■ WHAT IS NEEDED:
Check every line below for the word "processing" and show those that hold it.

--------------------

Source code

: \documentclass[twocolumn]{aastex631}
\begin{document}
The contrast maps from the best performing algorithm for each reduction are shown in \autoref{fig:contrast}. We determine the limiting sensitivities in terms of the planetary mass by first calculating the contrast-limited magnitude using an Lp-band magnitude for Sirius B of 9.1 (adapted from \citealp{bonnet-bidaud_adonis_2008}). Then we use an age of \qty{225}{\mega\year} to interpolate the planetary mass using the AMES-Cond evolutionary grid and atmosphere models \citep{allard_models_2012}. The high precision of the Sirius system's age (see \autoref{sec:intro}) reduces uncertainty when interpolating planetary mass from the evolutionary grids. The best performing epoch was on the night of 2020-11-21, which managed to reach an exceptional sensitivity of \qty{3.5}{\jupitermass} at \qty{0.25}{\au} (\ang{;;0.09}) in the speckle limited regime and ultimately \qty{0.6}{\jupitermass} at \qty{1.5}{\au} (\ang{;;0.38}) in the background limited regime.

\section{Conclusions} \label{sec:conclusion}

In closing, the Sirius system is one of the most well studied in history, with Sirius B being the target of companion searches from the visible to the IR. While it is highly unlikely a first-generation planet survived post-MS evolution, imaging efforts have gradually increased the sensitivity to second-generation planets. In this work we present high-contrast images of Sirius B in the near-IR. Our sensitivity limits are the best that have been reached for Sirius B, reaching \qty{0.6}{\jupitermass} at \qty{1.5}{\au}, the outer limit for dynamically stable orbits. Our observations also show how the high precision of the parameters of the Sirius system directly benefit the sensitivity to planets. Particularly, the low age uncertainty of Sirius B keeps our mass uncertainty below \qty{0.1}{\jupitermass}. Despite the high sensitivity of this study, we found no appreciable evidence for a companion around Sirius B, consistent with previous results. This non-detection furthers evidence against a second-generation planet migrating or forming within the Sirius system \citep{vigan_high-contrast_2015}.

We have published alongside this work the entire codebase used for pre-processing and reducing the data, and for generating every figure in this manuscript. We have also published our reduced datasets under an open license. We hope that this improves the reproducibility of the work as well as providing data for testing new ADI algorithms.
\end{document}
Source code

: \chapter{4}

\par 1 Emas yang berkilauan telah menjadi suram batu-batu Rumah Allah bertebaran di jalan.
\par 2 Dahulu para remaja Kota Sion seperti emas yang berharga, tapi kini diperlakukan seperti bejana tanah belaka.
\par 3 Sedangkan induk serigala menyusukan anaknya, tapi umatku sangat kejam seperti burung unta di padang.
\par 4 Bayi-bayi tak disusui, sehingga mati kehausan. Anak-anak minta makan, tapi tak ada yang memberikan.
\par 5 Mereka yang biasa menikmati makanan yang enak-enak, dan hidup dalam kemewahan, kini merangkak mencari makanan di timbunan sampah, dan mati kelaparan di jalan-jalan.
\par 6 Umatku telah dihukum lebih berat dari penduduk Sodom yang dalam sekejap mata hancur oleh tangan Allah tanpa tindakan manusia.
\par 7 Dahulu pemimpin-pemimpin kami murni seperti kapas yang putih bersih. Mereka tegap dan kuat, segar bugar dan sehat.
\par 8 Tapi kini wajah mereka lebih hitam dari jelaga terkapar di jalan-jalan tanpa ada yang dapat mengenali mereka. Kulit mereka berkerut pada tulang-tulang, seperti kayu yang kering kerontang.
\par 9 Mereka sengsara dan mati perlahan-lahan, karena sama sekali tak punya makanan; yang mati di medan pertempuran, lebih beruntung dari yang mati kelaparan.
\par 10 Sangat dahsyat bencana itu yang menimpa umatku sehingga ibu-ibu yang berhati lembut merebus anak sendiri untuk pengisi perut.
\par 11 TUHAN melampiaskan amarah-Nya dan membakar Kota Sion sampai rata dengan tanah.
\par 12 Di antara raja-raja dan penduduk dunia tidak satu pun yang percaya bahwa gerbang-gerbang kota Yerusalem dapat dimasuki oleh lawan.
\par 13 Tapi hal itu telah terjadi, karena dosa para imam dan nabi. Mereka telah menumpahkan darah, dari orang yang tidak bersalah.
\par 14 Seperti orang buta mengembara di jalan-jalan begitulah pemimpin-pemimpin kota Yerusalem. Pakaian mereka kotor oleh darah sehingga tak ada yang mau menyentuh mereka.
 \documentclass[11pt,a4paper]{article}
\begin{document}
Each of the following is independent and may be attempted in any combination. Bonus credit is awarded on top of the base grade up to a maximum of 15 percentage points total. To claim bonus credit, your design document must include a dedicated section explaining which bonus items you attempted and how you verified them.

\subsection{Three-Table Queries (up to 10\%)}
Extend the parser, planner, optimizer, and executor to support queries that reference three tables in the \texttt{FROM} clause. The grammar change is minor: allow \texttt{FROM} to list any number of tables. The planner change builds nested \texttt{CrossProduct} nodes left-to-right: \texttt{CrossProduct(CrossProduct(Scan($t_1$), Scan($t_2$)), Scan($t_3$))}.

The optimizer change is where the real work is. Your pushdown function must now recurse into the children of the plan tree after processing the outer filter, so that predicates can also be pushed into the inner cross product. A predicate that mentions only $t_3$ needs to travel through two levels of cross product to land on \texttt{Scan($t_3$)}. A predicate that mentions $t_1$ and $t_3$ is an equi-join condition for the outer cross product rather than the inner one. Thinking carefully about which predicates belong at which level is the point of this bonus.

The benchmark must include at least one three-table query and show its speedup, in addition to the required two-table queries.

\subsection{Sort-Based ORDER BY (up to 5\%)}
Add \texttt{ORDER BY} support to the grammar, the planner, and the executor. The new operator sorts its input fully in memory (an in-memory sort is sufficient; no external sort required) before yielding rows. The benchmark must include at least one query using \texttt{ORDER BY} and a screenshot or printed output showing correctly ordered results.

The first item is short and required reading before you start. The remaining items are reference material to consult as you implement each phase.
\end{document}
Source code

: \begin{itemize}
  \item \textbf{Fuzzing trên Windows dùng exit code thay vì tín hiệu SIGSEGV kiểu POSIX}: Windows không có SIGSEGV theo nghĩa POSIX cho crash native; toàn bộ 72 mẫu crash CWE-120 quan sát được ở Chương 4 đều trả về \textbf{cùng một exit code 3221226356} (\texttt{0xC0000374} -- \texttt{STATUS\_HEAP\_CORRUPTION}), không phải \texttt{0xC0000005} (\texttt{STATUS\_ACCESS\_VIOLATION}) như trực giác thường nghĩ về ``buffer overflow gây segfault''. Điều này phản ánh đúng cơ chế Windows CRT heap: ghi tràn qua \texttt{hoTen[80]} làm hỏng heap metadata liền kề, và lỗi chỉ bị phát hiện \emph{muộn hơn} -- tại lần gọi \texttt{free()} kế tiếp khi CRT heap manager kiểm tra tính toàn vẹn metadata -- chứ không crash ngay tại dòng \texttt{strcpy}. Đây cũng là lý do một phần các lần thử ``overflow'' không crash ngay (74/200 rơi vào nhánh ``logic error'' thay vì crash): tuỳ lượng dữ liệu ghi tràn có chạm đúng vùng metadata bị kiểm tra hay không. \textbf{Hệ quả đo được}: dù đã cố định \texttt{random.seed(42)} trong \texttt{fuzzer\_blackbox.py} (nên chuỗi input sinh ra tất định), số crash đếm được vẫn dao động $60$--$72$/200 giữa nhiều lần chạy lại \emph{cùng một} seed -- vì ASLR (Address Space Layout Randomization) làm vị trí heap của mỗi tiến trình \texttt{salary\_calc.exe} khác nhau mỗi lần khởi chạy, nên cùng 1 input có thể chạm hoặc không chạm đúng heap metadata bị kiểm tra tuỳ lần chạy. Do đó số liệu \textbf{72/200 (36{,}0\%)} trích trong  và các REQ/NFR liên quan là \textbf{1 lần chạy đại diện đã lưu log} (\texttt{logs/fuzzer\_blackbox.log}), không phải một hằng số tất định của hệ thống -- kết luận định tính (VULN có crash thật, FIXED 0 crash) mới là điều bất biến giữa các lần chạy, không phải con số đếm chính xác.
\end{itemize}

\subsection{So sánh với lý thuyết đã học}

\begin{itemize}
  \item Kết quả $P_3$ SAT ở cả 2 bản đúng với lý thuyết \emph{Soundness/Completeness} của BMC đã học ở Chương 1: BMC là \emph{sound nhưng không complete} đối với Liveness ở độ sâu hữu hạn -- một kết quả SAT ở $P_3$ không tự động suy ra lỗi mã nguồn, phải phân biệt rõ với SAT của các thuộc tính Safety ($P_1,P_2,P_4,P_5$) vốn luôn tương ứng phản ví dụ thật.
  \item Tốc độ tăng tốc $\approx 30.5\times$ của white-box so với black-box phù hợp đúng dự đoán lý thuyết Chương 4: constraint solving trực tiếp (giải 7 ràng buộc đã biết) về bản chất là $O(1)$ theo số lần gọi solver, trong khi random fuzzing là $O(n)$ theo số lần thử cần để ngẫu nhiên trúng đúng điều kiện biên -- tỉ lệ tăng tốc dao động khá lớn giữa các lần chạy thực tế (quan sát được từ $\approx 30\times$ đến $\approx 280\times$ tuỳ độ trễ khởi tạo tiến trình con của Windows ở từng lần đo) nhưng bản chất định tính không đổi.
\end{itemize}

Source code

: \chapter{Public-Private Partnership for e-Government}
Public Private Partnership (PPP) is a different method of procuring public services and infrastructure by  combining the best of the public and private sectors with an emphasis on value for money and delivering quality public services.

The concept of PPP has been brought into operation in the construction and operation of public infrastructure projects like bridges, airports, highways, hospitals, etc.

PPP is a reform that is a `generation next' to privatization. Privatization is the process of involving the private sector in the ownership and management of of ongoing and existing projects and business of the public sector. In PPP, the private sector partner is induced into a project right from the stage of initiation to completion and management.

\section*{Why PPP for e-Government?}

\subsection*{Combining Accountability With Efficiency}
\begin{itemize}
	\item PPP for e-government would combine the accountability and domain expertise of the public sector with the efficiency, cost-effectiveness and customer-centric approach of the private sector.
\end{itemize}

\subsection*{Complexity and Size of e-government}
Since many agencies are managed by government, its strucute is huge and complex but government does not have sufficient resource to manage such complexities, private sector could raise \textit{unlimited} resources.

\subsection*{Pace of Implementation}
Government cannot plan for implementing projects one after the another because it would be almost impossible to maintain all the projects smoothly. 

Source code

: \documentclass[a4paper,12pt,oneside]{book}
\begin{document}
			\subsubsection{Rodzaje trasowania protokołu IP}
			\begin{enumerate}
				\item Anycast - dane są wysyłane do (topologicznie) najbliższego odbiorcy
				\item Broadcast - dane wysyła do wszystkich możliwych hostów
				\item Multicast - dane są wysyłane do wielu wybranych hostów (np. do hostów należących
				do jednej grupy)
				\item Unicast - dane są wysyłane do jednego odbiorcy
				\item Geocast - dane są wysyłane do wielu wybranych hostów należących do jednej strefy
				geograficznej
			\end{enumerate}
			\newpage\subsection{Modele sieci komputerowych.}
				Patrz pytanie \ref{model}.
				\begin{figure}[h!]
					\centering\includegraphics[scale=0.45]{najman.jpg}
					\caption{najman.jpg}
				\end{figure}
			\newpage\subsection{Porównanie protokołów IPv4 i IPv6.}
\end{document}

--------------------

■ TASK OUTPUT:
We have published alongside this work the entire codebase used for pre-processing and reducing the data, and for generating every figure in this manuscript. We have also published our reduced datasets under an open license. We hope that this improves the reproducibility of the work as well as providing data for testing new ADI algorithms.
The optimizer change is where the real work is. Your pushdown function must now recurse into the children of the plan tree after processing the outer filter, so that predicates can also be pushed into the inner cross product. A predicate that mentions only $t_3$ needs to travel through two levels of cross product to land on \texttt{Scan($t_3$)}. A predicate that mentions $t_1$ and $t_3$ is an equi-join condition for the outer cross product rather than the inner one. Thinking carefully about which predicates belong at which level is the point of this bonus.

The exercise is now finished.